No duermen. Los niños se pasan la noche correteando por el pueblo, jugando a cosas de niños, a veces no, a veces roban gasolina de los cobertizos y rocían todo lo que pillan para prenderle fuego, luego vuelven a echarle gasolina para que siga ardiendo, y cuando esta se les acaba, van a buscar más a casa de otra persona. Quads, motos de nieve, barcos: todos llevan gasolina, la hay por todas partes. A veces pienso que van a prenderle fuego a algo grande, algo como una casa. A veces pienso que van a quemarse, que van a destruirse, pero hace tanto tiempo que caminan sobre la línea que jamás debe rebasarse y que desafían a la muerte con tanta insolencia que son intocables.

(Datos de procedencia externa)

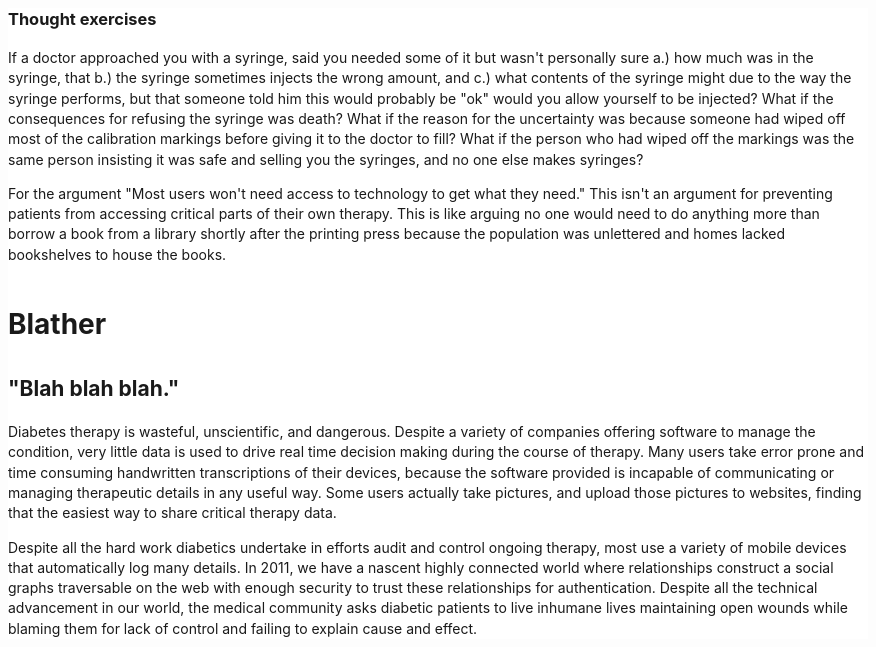 ### Thought exercises
If a doctor approached you with a syringe, said you needed
some of it but wasn't personally sure a.) how much was in
the syringe, that b.) the syringe sometimes injects the
wrong amount, and c.) what contents of the syringe might
due to the way the syringe performs, but that someone told
him this would probably be "ok" would you allow yourself
to be injected?  What if the consequences for refusing the
syringe was death?  What if the reason for the uncertainty
was because someone had wiped off most of the calibration
markings before giving it to the doctor to fill?  What if
the person who had wiped off the markings was the same
person insisting it was safe and selling you the syringes,
and no one else makes syringes?

For the argument "Most users won't need access to
technology to get what they need."  This isn't an argument
for preventing patients from accessing critical parts of their
own therapy.  This is like arguing no one would need to do
anything more than borrow a book from a library shortly
after the printing press because the population was
unlettered and homes lacked bookshelves to house the
books.
# Blather
## "Blah blah blah."

Diabetes therapy is wasteful, unscientific, and dangerous.
Despite a variety of companies offering software to manage
the condition, very little data is used to drive real time
decision making during the course of therapy.  Many users
take error prone and time consuming handwritten
transcriptions of their devices, because the software
provided is incapable of communicating or managing
therapeutic details in any useful way.  Some users
actually take pictures, and upload those pictures to
websites, finding that the easiest way to share critical
therapy data.

Despite all the hard work diabetics undertake in efforts
audit and control ongoing therapy, most use a variety of
mobile devices that automatically log many details.
In 2011, we have a nascent highly connected world where
relationships construct a social graphs traversable on
the web with enough security to trust these relationships
for authentication.  Despite all the technical
advancement in our world, the medical community asks
diabetic patients to live inhumane lives maintaining open
wounds while blaming them for lack of control and failing
to explain cause and effect.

Con la edad la cosa empeora; las pequeñas hogueras ya no bastan, los cobertizos y las casas tampoco. Hace casi dos otoños, el hijo de Qumaaluk, tu otra compañera, se vació encima el bidón de gasolina. Hecho cenizas con veintidós años, pasó a engrosar las alarmantes cifras de nuestras estadísticas de la desesperación, las cuales se disparan bajo el peso de centenares de indígenas que cada año se despiden con un sonoro «fuck off!». El hijo de Qumaaluk se voló por los aires en el cobertizo, me lo dijo ella misma en el aeropuerto. Antes de salir de Montreal las tragedias boreales ya rugen en mis oídos. Cuando te encuentras con alguien a quien llevas tiempo sin ver, puedes esperarte cualquier cosa. Aquí no preguntas «¿Qué tal?» como una absurda banalidad a la cual no esperas que te contesten, porque ese «¿Qué tal?» puede dar lugar a respuestas como «No muy bien, mi hijo se pegó fuego el otoño pasado». Qumaaluk dice que todos vamos a morir, pero que no debe ser de ese modo, Qumaaluk dice que no puede aceptar la muerte de su hijo. Qumaaluk está de pie y se ocupa de sus otros dos hijos, que aún no han cumplido los cinco y son rubios como el trigo; en eso han salido al padre, un qallunaaq. Son una fantasía genética, tienen los rasgos de los inuit y los cabellos rubios del sur. Qumaaluk está rodeada de ángeles, y es una suerte, porque aquí hay demasiados muertos que contar.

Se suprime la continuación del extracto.